Le Code de Jill

  1. Les langages du corps

    La jeune Jill Fouqueroy a d’abord subi du purpura rhumatoïde avant de pouvoir à nouveau marcher, et au décès de ses parents, c’est monsieur Molineux, son voisin, qui l’a recueillie et lui a enseigné un art bien particulier : reconstituer les visages des morts à partir de leurs ossements. Quand Molineux meurt, l’adolescente alors âgée de seize ans reçoit et accepte la proposition d’Herman Keiser de rejoindre Anthropolab, un laboratoire où elle pourra pleinement démontrer l’étendue de son talent. Un premier chantier l’attend : redonner une identité aux restes d’une fille décédée au XIIIe siècle durant le massacre des Cathares.

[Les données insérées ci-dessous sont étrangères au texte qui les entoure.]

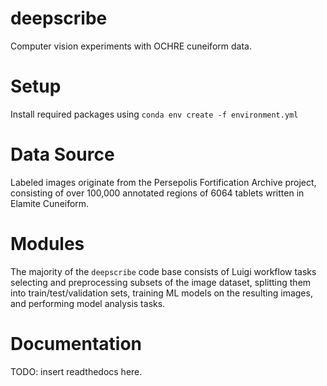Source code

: # deepscribe
Computer vision experiments with OCHRE cuneiform data. 

# Setup

Install required packages using `conda env create -f environment.yml`

# Data Source

Labeled images originate from the Persepolis Fortification Archive project, consisting of over 100,000 annotated regions of 6064 tablets written in Elamite Cuneiform. 

# Modules

The majority of the `deepscribe` code base consists of Luigi workflow tasks selecting and preprocessing subsets of the image dataset, splitting them into train/test/validation sets, training ML models on the resulting images, and performing model analysis tasks. 

# Documentation

TODO: insert readthedocs here. 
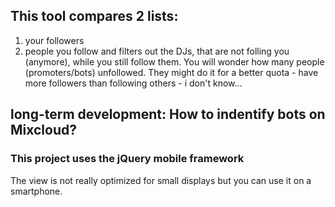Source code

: 
## This tool compares 2 lists: 
1. your followers 
2. people you follow 
and filters out the DJs, that are not folling you (anymore), while you still follow them. 
You will wonder how many people (promoters/bots) unfollowed. 
They might do it for a better quota - have more followers than following others - i don't know...  

## long-term development: How to indentify bots on Mixcloud? 

### This project uses the jQuery mobile framework 
The view is not really optimized for small displays but you can use it on a smartphone. 

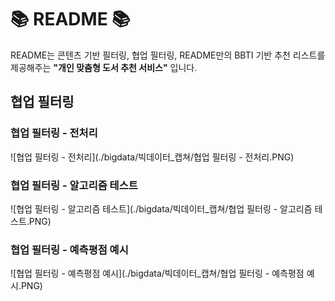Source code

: # 📚 README 📚

README는 콘텐츠 기반 필터링, 협업 필터링, README만의 BBTI 기반 추천 리스트를 제공해주는 **"개인 맞춤형 도서 추천 서비스"** 입니다. 

## 협업 필터링

### 협업 필터링 - 전처리
![협업 필터링 - 전처리](./bigdata/빅데이터_캡쳐/협업 필터링 - 전처리.PNG)

### 협업 필터링 - 알고리즘 테스트
![협업 필터링 - 알고리즘 테스트](./bigdata/빅데이터_캡쳐/협업 필터링 - 알고리즘 테스트.PNG)

### 협업 필터링 - 예측평점 예시
![협업 필터링 - 예측평점 예시](./bigdata/빅데이터_캡쳐/협업 필터링 - 예측평점 예시.PNG)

    Ce roman de Jeanne Bocquenet-Carle envoûte dès les premiers chapitres. La langue de l’écrivaine est absolument magnifique, travaillée et d’un rare lyrisme, proposant des passages que le lectorat – jeune comme plus âgé – se plaît à relire à l’envi. Le personnage de Jill est en soi une pépite littéraire : taiseuse, si longtemps cadenassée dans le giron familial puis aux côtés de son mentor anthropologue, elle ignore tout des usages du quotidien, se comporte parfois comme une autiste, évolue dans une capsule mentale où nul ne peut l’atteindre, et elle découvrira par exemple le Coca-Cola auquel elle va aussitôt devenir accro. Elle est particulièrement douée avec les techniques forensiques, apte à recréer un visage humain à partir de ses ossements, et les outils numériques mis à sa disposition par Herman vont la satisfaire au-delà du dicible. Dans le même temps, on suit le parcours de la Marie, fillette du XIIIe siècle dont on a retrouvé la dépouille si longtemps après dans un puits à Montségur ainsi que ses amours naissantes avec Pascau. Les trajectoires de nos deux héroïnes vont finir par s’entrelacer, et Jeanne Bocquenet-Carle déploie un talent remarquable pour rendre cette histoire crédible et poignante. L’ouvrage est très court – environ cent soixante pages – et il est impressionnant de maîtrise : le suspense côtoie l’émotion, la technicité se panache à la quête d’identité, et le final, si juste, permet aux routes de s’enchevêtrer.

    Un livre passionnant et bouleversant, qui chevauche plusieurs genres littéraires.